Site Reliability Engineer
Precisely is the leader in data integrity. We empower businesses to make more confident decisions based on trusted data through a unique combination of software, data enrichment products and strategic services. What does this mean to you? For starters, it means joining a company focused on delivering outstanding innovation and support that helps customers increase revenue, lower costs and reduce risk. In fact, Precisely powers better decisions for more than 12,000 global organizations, including 99 of the Fortune 100. Precisely's 2500 employees are unified by four company core values that are central to who we are and how we operate: Openness, Determination, Individuality, and Collaboration. We are committed to career development for our employees and offer opportunities for growth, learning and building community. With a "work from anywhere" culture, we celebrate diversity in a distributed environment with a presence in 30 countries as well as 20 offices in over 5 continents. Learn more about why it's an exciting time to join Precisely!
This role is open only for candidates willing to work in hybrid mode from Goa office.
Intro and job overview:
We are looking for a Site Reliability Engineer who will interface with senior management, Platform Engineering, QA and the Precisely development teams to continuously improve the stability, reliability and efficiency of our global SaaS platform. This individual will work with the team to architect and deploy the tools and systems that will make our production environment more resilient, in order to effectively respond to and address incidents.

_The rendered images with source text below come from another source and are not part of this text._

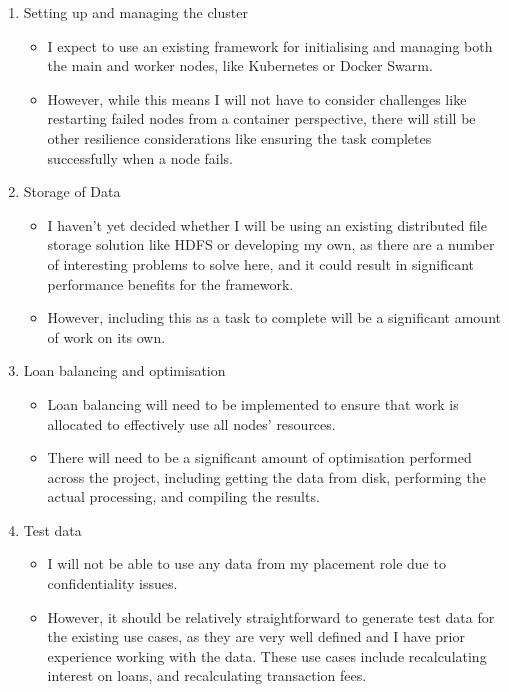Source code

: \documentclass[12pt]{article}
\begin{document}
	\begin{enumerate}
		\item Setting up and managing the cluster
		\begin{itemize}
			\item I expect to use an existing framework for initialising and managing both the main and worker nodes, like Kubernetes or Docker Swarm.
			\item However, while this means I will not have to consider challenges like restarting failed nodes from a container perspective, there will still be other resilience considerations like ensuring the task completes successfully when a node fails.
		\end{itemize}
		\item Storage of Data
		\begin{itemize}
			\item I haven't yet decided whether I will be using an existing distributed file storage solution like HDFS or developing my own, as there are a number of interesting problems to solve here, and it could result in significant performance benefits for the framework.
			\item However, including this as a task to complete will be a significant amount of work on its own.
		\end{itemize}
		\item Loan balancing and optimisation
		\begin{itemize}
			\item Loan balancing will need to be implemented to ensure that work is allocated to effectively use all nodes' resources.
			\item There will need to be a significant amount of optimisation performed across the project, including getting the data from disk, performing the actual processing, and compiling the results.
		\end{itemize}
		\item Test data
		\begin{itemize}
			\item I will not be able to use any data from my placement role due to confidentiality issues.
			\item However, it should be relatively straightforward to generate test data for the existing use cases, as they are very well defined and I have prior experience working with the data. These use cases include recalculating interest on loans, and recalculating transaction fees.
		\end{itemize}
	\end{enumerate}
	
\end{document}
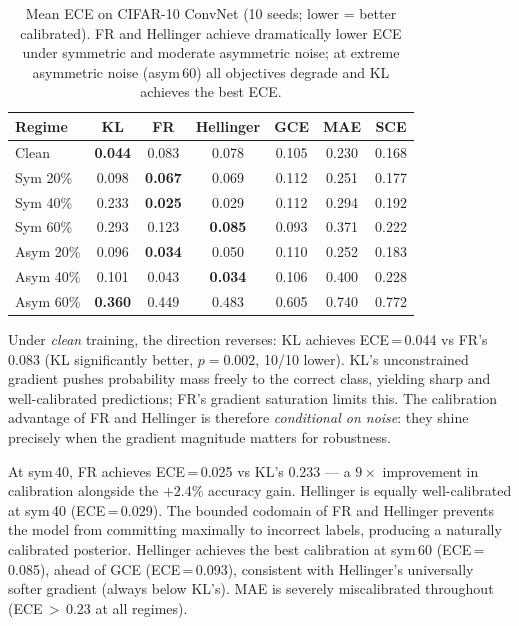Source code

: \documentclass[11pt]{article}
\begin{document}
\begin{table}[h]
  \centering
  \caption{Mean ECE on CIFAR-10 ConvNet (10 seeds; lower = better calibrated).
    FR and Hellinger achieve dramatically lower ECE under symmetric and moderate
    asymmetric noise; at extreme asymmetric noise (asym\,60) all objectives degrade
    and KL achieves the best ECE.}
  \label{tab:ece_cifar10}
  \small
  \begin{tabular}{lcccccc}
    \toprule
    Regime & KL & FR & Hellinger & GCE & MAE & SCE \\
    \midrule
    Clean    & \textbf{0.044} & 0.083 & 0.078 & 0.105 & 0.230 & 0.168 \\
    Sym 20\% & 0.098 & \textbf{0.067} & 0.069 & 0.112 & 0.251 & 0.177 \\
    Sym 40\% & 0.233 & \textbf{0.025} & 0.029 & 0.112 & 0.294 & 0.192 \\
    Sym 60\% & 0.293 & 0.123 & \textbf{0.085} & 0.093 & 0.371 & 0.222 \\
    Asym 20\% & 0.096 & \textbf{0.034} & 0.050 & 0.110 & 0.252 & 0.183 \\
    Asym 40\% & 0.101 & 0.043 & \textbf{0.034} & 0.106 & 0.400 & 0.228 \\
    Asym 60\% & \textbf{0.360} & 0.449 & 0.483 & 0.605 & 0.740 & 0.772 \\
    \bottomrule
  \end{tabular}
\end{table}

Under \emph{clean} training, the direction reverses: KL achieves ECE\,=\,0.044
vs FR's 0.083 (KL significantly better, $p=0.002$, 10/10 lower).
KL's unconstrained gradient pushes probability mass freely to the correct class,
yielding sharp and well-calibrated predictions; FR's gradient saturation limits this.
The calibration advantage of FR and Hellinger is therefore \emph{conditional on
noise}: they shine precisely when the gradient magnitude matters for robustness.

At sym\,40, FR achieves ECE\,=\,0.025 vs KL's 0.233 — a $9\times$ improvement in
calibration alongside the $+2.4\%$ accuracy gain.
Hellinger is equally well-calibrated at sym\,40 (ECE\,=\,0.029).
The bounded codomain of FR and Hellinger prevents the model from committing
maximally to incorrect labels, producing a naturally calibrated posterior.
Hellinger achieves the best calibration at sym\,60 (ECE\,=\,0.085), ahead of
GCE (ECE\,=\,0.093), consistent with Hellinger's universally softer gradient (always below KL's).
MAE is severely miscalibrated throughout (ECE\,$>$\,0.23 at all regimes).
\end{document}
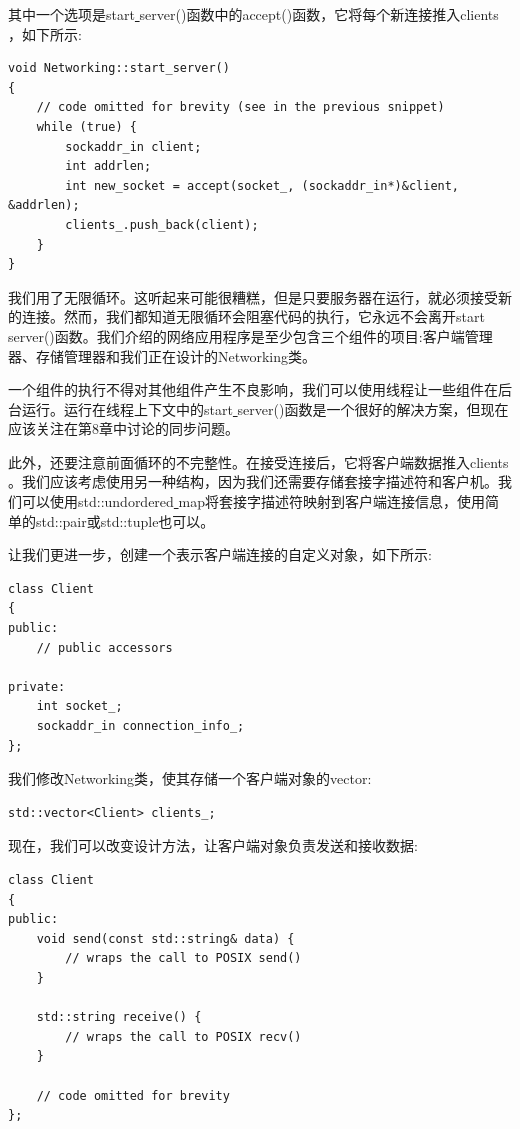 其中一个选项是start\underline{ }server()函数中的accept()函数，它将每个新连接推入clients\underline{ }，如下所示: \par

\begin{lstlisting}[caption={}]
void Networking::start_server()
{
	// code omitted for brevity (see in the previous snippet)
	while (true) {
		sockaddr_in client;
		int addrlen;
		int new_socket = accept(socket_, (sockaddr_in*)&client, &addrlen);
		clients_.push_back(client);
	}
}
\end{lstlisting}

我们用了无限循环。这听起来可能很糟糕，但是只要服务器在运行，就必须接受新的连接。然而，我们都知道无限循环会阻塞代码的执行，它永远不会离开start\underline{ }server()函数。我们介绍的网络应用程序是至少包含三个组件的项目:客户端管理器、存储管理器和我们正在设计的Networking类。 \par
一个组件的执行不得对其他组件产生不良影响，我们可以使用线程让一些组件在后台运行。运行在线程上下文中的start\underline{ }server()函数是一个很好的解决方案，但现在应该关注在第8章中讨论的同步问题。 \par
此外，还要注意前面循环的不完整性。在接受连接后，它将客户端数据推入clients\underline{ }。我们应该考虑使用另一种结构，因为我们还需要存储套接字描述符和客户机。我们可以使用std::undordered\underline{ }map将套接字描述符映射到客户端连接信息，使用简单的std::pair或std::tuple也可以。 \par
让我们更进一步，创建一个表示客户端连接的自定义对象，如下所示: \par

\begin{lstlisting}[caption={}]
class Client
{
public:
	// public accessors
	
private:
	int socket_;
	sockaddr_in connection_info_;
};
\end{lstlisting}

我们修改Networking类，使其存储一个客户端对象的vector: \par

\begin{lstlisting}[caption={}]
std::vector<Client> clients_;
\end{lstlisting}

现在，我们可以改变设计方法，让客户端对象负责发送和接收数据: \par

\begin{lstlisting}[caption={}]
class Client
{
public:
	void send(const std::string& data) {
		// wraps the call to POSIX send()
	}

	std::string receive() {
		// wraps the call to POSIX recv()
	}

	// code omitted for brevity
};
\end{lstlisting}

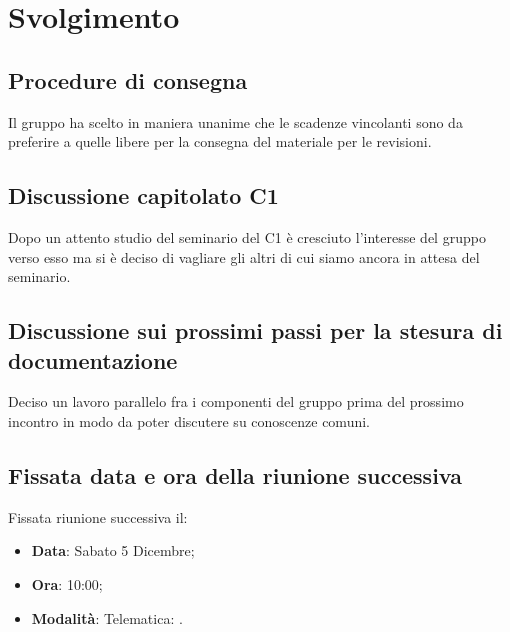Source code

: \documentclass[]{article}
\begin{document}
	\newpage
	
	\section{Svolgimento}
		\subsection{Procedure di consegna}
		Il gruppo ha scelto in maniera unanime che le scadenze vincolanti sono da preferire a quelle libere per la consegna del materiale per le revisioni.\\
		
		\subsection{Discussione capitolato C1}
		Dopo un attento studio del seminario del  C1 è cresciuto l'interesse del gruppo verso esso ma si è deciso di vagliare gli altri  di cui siamo ancora in attesa del seminario. \\
		
		\subsection{Discussione sui prossimi passi per la stesura di documentazione}
		Deciso un lavoro parallelo fra i componenti del gruppo prima del
		prossimo incontro in modo da poter discutere su conoscenze comuni.\\
		
		\subsection{Fissata data e ora della riunione successiva}
		Fissata riunione successiva il:
		\begin{itemize}
			\item \textbf{Data}: Sabato 5 Dicembre;
			\item \textbf{Ora}: 10:00;
			\item \textbf{Modalità}: Telematica: .
		\end{itemize}	
	
\end{document}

Responsibilities and Duties:
- Partner closely with SaaS Development, Pipeline Engineering, and Platform Engineering teams to ensure that SRE is an integral part of Precisely’s Continuous Delivery model for SaaS applications.
- Design and build necessary tooling and automation to ensure that we are able to manage our cloud native infrastructure in a reliable, maintainable , observable and secure way
- Build a true 1-team culture despite globally disparate teams.
- Establish a 24x7 incidence response process that addresses Precisely’s SLA for SaaS Products through efficient alerting, playbook documentation and blameless postmortems.
- Build relationships across product management, development, and support organizations to socialize the culture of SRE.
- Drive the culture of observability through the SaaS development organization.
- Leads prioritization of reliability features and contributes to the design, development and delivery of effective tooling, alerts, and automated responses to identify and address reliability risks.
- Ensure appropriate security cloud tooling is planned for and implemented in the production environment.
- Regularly defend the quality, scalability and reliability of Precisely’s production SaaS environment.
Requirements and Qualifications:
- Atleast 2 years of experience in a global multi-tenanted production environment.
- Hands on skills on Kubernetes, AWS/GCP/Azure, Terraform/Cloudformation/Ansible.
- Strong knowledge on Linux fundamentals, experience troubleshooting production issues.
- Experience working in a 24x7 production environment.
- Strong understanding of SRE and general SaaS service management principles.
- Past experience working with SRE teams and handling on-call coordination challenges.
- Strong collaboration, communication and interpersonal skills.
- The ability to operate calmly in challenging and stressful situations.
- A deep understanding of Kubernetes and Cloud Networking or previous experience in infrastructure.
- Exposure to any programming language (Go/Python/C,C++) is a big plus.